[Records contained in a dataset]
*** Begin section ***
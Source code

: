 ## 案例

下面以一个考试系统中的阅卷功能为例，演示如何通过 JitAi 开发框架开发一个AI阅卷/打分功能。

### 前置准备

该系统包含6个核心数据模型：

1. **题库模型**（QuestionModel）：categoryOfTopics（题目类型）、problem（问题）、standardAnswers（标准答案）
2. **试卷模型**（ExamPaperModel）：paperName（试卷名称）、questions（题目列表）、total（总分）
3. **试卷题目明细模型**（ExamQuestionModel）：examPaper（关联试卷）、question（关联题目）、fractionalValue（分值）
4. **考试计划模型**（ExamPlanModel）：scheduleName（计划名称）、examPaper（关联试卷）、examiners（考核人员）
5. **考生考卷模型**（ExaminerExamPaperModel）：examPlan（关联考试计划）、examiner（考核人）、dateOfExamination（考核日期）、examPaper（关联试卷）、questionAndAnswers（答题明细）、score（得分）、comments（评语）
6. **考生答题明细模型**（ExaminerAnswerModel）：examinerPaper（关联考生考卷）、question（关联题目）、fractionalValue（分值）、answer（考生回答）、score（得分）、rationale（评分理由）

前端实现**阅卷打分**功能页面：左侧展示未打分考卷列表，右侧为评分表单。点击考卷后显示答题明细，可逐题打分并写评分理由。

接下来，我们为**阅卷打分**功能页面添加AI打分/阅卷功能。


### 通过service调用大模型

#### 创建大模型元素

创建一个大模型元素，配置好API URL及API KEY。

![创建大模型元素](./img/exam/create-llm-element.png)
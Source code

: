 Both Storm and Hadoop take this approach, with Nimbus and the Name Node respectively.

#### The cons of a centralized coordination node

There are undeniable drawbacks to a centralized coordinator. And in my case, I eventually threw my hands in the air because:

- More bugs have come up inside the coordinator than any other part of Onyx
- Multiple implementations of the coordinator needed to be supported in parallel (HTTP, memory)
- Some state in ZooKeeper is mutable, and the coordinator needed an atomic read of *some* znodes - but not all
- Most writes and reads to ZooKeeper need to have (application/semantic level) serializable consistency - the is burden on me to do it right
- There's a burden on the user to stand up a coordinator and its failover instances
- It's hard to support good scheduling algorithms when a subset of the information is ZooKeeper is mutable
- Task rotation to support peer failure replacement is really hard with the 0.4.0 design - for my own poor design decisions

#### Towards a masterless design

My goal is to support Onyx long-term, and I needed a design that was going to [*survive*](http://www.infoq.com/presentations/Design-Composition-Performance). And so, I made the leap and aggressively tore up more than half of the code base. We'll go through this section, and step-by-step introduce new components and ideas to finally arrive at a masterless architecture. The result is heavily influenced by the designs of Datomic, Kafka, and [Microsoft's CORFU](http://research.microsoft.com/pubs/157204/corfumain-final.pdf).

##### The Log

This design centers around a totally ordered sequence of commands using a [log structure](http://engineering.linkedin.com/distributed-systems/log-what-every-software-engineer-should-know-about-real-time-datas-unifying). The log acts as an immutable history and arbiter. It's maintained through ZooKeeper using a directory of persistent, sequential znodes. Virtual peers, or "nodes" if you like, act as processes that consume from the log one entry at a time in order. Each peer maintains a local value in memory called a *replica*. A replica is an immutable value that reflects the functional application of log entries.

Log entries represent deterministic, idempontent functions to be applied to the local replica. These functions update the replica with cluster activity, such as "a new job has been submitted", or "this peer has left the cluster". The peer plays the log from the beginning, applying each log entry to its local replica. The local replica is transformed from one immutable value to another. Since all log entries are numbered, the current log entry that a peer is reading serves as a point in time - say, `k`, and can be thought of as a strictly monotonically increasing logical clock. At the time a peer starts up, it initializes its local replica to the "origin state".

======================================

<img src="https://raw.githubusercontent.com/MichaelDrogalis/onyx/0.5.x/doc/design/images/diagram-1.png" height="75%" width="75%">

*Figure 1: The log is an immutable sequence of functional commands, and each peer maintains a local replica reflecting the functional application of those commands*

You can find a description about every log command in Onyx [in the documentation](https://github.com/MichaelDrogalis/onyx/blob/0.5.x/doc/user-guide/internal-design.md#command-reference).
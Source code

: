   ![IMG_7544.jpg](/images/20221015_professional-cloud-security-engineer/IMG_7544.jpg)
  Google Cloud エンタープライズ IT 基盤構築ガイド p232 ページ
*** End section ***
Output the complete data exactly as written.

Source code

: ## 案例

下面以一个考试系统中的阅卷功能为例，演示如何通过 JitAi 开发框架开发一个AI阅卷/打分功能。

### 前置准备

该系统包含6个核心数据模型：

1. **题库模型**（QuestionModel）：categoryOfTopics（题目类型）、problem（问题）、standardAnswers（标准答案）
2. **试卷模型**（ExamPaperModel）：paperName（试卷名称）、questions（题目列表）、total（总分）
3. **试卷题目明细模型**（ExamQuestionModel）：examPaper（关联试卷）、question（关联题目）、fractionalValue（分值）
4. **考试计划模型**（ExamPlanModel）：scheduleName（计划名称）、examPaper（关联试卷）、examiners（考核人员）
5. **考生考卷模型**（ExaminerExamPaperModel）：examPlan（关联考试计划）、examiner（考核人）、dateOfExamination（考核日期）、examPaper（关联试卷）、questionAndAnswers（答题明细）、score（得分）、comments（评语）
6. **考生答题明细模型**（ExaminerAnswerModel）：examinerPaper（关联考生考卷）、question（关联题目）、fractionalValue（分值）、answer（考生回答）、score（得分）、rationale（评分理由）

前端实现**阅卷打分**功能页面：左侧展示未打分考卷列表，右侧为评分表单。点击考卷后显示答题明细，可逐题打分并写评分理由。

接下来，我们为**阅卷打分**功能页面添加AI打分/阅卷功能。


### 通过service调用大模型

#### 创建大模型元素

创建一个大模型元素，配置好API URL及API KEY。

![创建大模型元素](./img/exam/create-llm-element.png)
Source code

: Both Storm and Hadoop take this approach, with Nimbus and the Name Node respectively.

#### The cons of a centralized coordination node

There are undeniable drawbacks to a centralized coordinator. And in my case, I eventually threw my hands in the air because:

- More bugs have come up inside the coordinator than any other part of Onyx
- Multiple implementations of the coordinator needed to be supported in parallel (HTTP, memory)
- Some state in ZooKeeper is mutable, and the coordinator needed an atomic read of *some* znodes - but not all
- Most writes and reads to ZooKeeper need to have (application/semantic level) serializable consistency - the is burden on me to do it right
- There's a burden on the user to stand up a coordinator and its failover instances
- It's hard to support good scheduling algorithms when a subset of the information is ZooKeeper is mutable
- Task rotation to support peer failure replacement is really hard with the 0.4.0 design - for my own poor design decisions

#### Towards a masterless design

My goal is to support Onyx long-term, and I needed a design that was going to [*survive*](http://www.infoq.com/presentations/Design-Composition-Performance). And so, I made the leap and aggressively tore up more than half of the code base. We'll go through this section, and step-by-step introduce new components and ideas to finally arrive at a masterless architecture. The result is heavily influenced by the designs of Datomic, Kafka, and [Microsoft's CORFU](http://research.microsoft.com/pubs/157204/corfumain-final.pdf).

##### The Log

This design centers around a totally ordered sequence of commands using a [log structure](http://engineering.linkedin.com/distributed-systems/log-what-every-software-engineer-should-know-about-real-time-datas-unifying). The log acts as an immutable history and arbiter. It's maintained through ZooKeeper using a directory of persistent, sequential znodes. Virtual peers, or "nodes" if you like, act as processes that consume from the log one entry at a time in order. Each peer maintains a local value in memory called a *replica*. A replica is an immutable value that reflects the functional application of log entries.

Log entries represent deterministic, idempontent functions to be applied to the local replica. These functions update the replica with cluster activity, such as "a new job has been submitted", or "this peer has left the cluster". The peer plays the log from the beginning, applying each log entry to its local replica. The local replica is transformed from one immutable value to another. Since all log entries are numbered, the current log entry that a peer is reading serves as a point in time - say, `k`, and can be thought of as a strictly monotonically increasing logical clock. At the time a peer starts up, it initializes its local replica to the "origin state".

======================================

<img src="https://raw.githubusercontent.com/MichaelDrogalis/onyx/0.5.x/doc/design/images/diagram-1.png" height="75%" width="75%">

*Figure 1: The log is an immutable sequence of functional commands, and each peer maintains a local replica reflecting the functional application of those commands*

You can find a description about every log command in Onyx [in the documentation](https://github.com/MichaelDrogalis/onyx/blob/0.5.x/doc/user-guide/internal-design.md#command-reference).
Source code

:   ![IMG_7544.jpg](/images/20221015_professional-cloud-security-engineer/IMG_7544.jpg)
  Google Cloud エンタープライズ IT 基盤構築ガイド p232 ページ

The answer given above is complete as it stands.